One by one, our dragons landed just outside the ruined outpost, talons gripping the outer rocks as they fanned their wings and raised their heads. Sentinels of scale and smoke. Ready.

I dismounted, boots crunching into scorched gravel as we moved as a unit toward the open gate.

Zander was at my side, his expression as hard as steel.

A man limped toward us from the shadows of a half-collapsed barrack, his face darkened with soot, one side mottled with fresh burns. He wore the tattered remnants of an officer’s uniform, now blackened with smoke.

Zander stepped forward. “What happened here?”

The man looked at us, at the dragons beyond, at the squad behind Zander, and swallowed hard before he answered.

“We were hit just before dawn. Not rebels.”

He paused.

“Something worse.”

I glanced around.

The outpost was a skeleton, bones of blackened wood and shattered stone jutting from the earth like the remains of a creature burned from the inside out. The air was thick with ash and the sour stench of melted iron. Our boots crunched through gravel and cinders as we moved deeper into the ruins.

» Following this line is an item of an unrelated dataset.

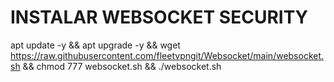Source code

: # INSTALAR WEBSOCKET SECURITY

apt update -y && apt upgrade -y && wget https://raw.githubusercontent.com/fleetvpngit/Websocket/main/websocket.sh && chmod 777 websocket.sh && ./websocket.sh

Charred banners flapped limply above us, the unmistakable blood-red spiral of the Crimson Sigil snapping weakly in the wind. Beneath them, torn and half-consumed by flame, lay the shredded remains of a Varnari crest. A dragon in a cage, split down the center, scorched until only a ragged outline remained.

Naia knelt near the ruined flagpole, her gloved fingers brushing over a half-melted sword pommel etched with the Varnari seal.

“This doesn’t make sense,” she muttered. “If the Sigil hit them, why were they here in the first place? Why would the Varnari position themselves this close to the Thubian trade routes?”

Ferrula stepped over the rubble beside her, brow furrowed. “Maybe they weren’t stationed,” she said. “Maybe they were sent. With orders.”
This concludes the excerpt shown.